**What this task involves:** Whichever lines include the word "cards", copy them as they appear in the data.

**Record excerpts:**
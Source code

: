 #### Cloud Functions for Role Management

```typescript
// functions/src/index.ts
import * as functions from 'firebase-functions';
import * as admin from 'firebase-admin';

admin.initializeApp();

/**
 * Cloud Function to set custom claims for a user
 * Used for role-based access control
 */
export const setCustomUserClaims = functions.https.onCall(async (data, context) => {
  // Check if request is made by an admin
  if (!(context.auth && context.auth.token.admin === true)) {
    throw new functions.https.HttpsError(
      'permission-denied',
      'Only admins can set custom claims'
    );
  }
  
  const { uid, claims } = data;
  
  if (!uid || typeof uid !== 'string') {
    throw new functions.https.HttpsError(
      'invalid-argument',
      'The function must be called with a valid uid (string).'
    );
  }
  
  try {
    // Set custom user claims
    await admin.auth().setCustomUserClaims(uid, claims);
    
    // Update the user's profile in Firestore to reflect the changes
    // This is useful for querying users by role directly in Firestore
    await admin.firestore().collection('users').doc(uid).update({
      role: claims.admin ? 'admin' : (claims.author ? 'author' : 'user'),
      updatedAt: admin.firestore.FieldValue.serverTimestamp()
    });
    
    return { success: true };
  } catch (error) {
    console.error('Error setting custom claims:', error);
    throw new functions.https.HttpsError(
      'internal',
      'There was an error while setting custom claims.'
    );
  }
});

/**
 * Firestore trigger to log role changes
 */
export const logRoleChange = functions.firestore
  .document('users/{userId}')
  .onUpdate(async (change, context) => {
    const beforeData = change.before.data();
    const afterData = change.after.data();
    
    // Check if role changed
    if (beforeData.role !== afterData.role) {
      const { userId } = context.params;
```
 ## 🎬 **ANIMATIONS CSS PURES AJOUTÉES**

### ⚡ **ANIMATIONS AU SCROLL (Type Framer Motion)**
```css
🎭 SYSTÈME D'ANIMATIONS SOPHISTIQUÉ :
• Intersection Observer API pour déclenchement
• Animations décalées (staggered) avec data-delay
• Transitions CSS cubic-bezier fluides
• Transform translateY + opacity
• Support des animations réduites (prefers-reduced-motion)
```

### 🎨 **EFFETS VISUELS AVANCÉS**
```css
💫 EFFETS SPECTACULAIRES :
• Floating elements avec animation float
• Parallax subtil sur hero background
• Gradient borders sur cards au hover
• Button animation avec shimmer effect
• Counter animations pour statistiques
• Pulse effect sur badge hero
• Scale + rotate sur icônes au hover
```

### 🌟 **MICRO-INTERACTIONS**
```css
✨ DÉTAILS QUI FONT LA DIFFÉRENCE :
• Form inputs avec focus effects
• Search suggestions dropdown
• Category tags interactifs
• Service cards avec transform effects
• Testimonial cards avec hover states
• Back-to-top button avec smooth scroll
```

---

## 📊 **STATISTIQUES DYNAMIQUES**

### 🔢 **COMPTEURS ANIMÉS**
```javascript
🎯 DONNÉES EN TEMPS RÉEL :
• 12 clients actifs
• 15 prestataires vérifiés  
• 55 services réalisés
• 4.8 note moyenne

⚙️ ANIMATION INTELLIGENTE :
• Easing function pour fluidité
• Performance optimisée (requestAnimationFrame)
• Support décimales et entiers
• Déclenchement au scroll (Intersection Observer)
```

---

**Written solution:**
• Gradient borders sur cards au hover
• Service cards avec transform effects
• Testimonial cards avec hover states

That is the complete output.